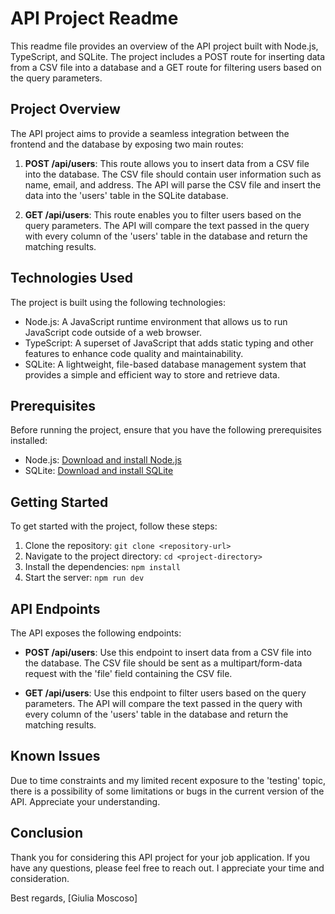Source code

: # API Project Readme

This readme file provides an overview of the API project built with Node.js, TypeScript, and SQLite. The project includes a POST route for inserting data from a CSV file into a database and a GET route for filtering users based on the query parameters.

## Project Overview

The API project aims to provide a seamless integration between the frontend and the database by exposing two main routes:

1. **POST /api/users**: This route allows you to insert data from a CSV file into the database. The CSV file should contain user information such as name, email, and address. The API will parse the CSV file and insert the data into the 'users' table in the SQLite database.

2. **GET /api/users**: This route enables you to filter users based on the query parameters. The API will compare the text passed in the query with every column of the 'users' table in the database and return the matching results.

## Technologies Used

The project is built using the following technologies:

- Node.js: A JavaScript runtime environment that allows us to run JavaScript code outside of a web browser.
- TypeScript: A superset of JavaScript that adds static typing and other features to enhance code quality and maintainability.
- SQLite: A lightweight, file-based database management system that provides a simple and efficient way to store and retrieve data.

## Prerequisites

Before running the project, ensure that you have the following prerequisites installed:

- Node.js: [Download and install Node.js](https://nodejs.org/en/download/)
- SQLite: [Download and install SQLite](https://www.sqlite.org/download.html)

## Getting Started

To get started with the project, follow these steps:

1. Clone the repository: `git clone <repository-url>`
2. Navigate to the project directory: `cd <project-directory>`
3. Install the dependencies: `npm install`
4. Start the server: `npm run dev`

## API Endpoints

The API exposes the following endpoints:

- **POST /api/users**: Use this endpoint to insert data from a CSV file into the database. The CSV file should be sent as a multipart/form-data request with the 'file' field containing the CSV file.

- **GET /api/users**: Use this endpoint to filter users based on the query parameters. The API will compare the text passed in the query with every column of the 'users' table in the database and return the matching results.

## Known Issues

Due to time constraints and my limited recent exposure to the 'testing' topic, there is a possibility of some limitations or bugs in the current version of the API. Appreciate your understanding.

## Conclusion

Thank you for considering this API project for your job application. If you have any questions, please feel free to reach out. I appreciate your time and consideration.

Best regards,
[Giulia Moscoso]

TASK STATEMENT -
For every line in the listing above that mentions the word "provides", make a copy.

WRITTEN RESPONSE -
This readme file provides an overview of the API project built with Node.js, TypeScript, and SQLite. The project includes a POST route for inserting data from a CSV file into a database and a GET route for filtering users based on the query parameters.
- SQLite: A lightweight, file-based database management system that provides a simple and efficient way to store and retrieve data.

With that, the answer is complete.